- **ABOUT THIS TASK**
Return verbatim all lines from the first one in the records to the line with "The aim of this", both ends kept.
---
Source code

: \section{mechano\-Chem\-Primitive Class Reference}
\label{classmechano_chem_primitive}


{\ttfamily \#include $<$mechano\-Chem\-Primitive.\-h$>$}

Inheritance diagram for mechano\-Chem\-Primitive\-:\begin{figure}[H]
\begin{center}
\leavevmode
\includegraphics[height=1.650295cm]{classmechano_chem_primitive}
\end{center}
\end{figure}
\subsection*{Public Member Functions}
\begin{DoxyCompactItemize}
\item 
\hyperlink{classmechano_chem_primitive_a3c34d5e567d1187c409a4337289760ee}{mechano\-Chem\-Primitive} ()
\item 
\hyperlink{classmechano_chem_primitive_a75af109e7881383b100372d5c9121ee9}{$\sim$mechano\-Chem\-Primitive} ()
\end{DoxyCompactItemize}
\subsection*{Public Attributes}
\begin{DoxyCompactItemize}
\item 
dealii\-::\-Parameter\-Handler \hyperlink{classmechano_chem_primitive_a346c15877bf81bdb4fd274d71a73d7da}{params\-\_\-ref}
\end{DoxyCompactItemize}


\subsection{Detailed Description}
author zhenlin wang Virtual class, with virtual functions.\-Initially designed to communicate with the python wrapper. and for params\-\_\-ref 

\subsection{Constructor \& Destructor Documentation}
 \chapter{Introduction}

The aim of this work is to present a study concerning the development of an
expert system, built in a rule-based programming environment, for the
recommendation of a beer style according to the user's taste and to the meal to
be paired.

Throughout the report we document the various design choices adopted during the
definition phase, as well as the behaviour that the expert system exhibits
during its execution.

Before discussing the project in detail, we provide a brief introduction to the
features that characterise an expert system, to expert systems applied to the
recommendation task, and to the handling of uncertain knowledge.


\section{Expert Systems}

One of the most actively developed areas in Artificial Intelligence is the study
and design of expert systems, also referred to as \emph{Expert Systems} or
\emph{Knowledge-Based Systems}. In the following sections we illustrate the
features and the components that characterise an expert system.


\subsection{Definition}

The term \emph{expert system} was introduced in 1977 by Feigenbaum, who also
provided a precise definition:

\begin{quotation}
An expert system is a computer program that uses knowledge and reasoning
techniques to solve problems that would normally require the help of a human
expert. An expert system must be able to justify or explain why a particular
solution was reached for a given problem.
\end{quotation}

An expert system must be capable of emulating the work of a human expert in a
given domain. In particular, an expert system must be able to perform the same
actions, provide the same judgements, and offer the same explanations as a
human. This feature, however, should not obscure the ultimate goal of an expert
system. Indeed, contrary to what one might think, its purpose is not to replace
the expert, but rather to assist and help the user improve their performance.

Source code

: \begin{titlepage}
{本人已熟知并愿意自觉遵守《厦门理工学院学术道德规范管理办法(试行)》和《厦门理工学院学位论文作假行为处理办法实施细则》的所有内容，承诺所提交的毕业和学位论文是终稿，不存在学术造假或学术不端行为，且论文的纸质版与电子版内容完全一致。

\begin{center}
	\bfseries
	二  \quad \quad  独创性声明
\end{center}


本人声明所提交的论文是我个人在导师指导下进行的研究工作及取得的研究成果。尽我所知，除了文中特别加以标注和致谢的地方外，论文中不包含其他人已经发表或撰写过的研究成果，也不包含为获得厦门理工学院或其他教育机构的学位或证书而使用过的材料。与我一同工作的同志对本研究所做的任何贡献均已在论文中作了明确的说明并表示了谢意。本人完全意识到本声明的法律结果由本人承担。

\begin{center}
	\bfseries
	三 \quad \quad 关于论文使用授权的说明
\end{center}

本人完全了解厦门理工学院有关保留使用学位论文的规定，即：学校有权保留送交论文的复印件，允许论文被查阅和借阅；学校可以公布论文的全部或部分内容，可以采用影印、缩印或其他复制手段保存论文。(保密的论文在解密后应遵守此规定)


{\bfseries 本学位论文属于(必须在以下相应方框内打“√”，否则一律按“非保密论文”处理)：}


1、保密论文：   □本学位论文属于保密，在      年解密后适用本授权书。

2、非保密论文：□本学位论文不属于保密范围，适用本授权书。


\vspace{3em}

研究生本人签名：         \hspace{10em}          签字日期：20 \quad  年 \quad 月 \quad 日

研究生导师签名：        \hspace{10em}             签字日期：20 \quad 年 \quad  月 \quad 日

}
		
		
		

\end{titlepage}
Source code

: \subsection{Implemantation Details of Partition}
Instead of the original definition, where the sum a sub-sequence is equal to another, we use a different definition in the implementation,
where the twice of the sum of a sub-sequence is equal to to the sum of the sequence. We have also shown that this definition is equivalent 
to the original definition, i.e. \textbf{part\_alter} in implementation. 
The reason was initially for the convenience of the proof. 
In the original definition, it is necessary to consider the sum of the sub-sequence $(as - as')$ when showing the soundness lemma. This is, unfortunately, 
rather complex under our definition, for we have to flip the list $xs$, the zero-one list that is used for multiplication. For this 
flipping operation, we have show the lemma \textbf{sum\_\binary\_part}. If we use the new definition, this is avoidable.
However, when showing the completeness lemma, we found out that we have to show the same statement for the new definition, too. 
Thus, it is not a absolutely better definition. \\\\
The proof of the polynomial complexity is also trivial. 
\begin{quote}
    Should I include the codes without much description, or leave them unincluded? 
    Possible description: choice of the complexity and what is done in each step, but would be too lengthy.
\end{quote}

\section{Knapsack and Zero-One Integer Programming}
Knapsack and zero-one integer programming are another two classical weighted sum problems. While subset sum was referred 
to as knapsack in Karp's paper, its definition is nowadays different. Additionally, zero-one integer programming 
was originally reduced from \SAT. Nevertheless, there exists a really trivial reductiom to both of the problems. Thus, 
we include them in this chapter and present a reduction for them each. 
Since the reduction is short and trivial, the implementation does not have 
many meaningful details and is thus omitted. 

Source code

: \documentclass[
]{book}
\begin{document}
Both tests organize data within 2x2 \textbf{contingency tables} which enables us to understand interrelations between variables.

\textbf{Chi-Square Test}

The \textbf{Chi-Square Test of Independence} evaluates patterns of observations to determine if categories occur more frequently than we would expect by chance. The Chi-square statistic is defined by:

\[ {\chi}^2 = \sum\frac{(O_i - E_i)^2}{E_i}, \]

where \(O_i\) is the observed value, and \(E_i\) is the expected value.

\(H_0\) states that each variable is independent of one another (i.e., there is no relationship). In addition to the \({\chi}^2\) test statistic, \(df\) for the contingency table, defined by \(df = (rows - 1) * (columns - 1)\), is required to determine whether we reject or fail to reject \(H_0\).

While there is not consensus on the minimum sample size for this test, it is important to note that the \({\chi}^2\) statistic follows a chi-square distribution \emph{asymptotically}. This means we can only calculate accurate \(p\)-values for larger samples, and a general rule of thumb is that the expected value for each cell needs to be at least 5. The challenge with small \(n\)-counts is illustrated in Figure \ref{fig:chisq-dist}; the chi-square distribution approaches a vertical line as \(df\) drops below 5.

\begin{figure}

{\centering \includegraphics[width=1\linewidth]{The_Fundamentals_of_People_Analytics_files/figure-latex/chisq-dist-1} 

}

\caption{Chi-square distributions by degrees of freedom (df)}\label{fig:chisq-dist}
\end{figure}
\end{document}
---
- **RESPONSE TO THE TASK**
Source code

: \section{mechano\-Chem\-Primitive Class Reference}
\label{classmechano_chem_primitive}


{\ttfamily \#include $<$mechano\-Chem\-Primitive.\-h$>$}

Inheritance diagram for mechano\-Chem\-Primitive\-:\begin{figure}[H]
\begin{center}
\leavevmode
\includegraphics[height=1.650295cm]{classmechano_chem_primitive}
\end{center}
\end{figure}
\subsection*{Public Member Functions}
\begin{DoxyCompactItemize}
\item 
\hyperlink{classmechano_chem_primitive_a3c34d5e567d1187c409a4337289760ee}{mechano\-Chem\-Primitive} ()
\item 
\hyperlink{classmechano_chem_primitive_a75af109e7881383b100372d5c9121ee9}{$\sim$mechano\-Chem\-Primitive} ()
\end{DoxyCompactItemize}
\subsection*{Public Attributes}
\begin{DoxyCompactItemize}
\item 
dealii\-::\-Parameter\-Handler \hyperlink{classmechano_chem_primitive_a346c15877bf81bdb4fd274d71a73d7da}{params\-\_\-ref}
\end{DoxyCompactItemize}


\subsection{Detailed Description}
author zhenlin wang Virtual class, with virtual functions.\-Initially designed to communicate with the python wrapper. and for params\-\_\-ref 

\subsection{Constructor \& Destructor Documentation}
 \chapter{Introduction}

The aim of this work is to present a study concerning the development of an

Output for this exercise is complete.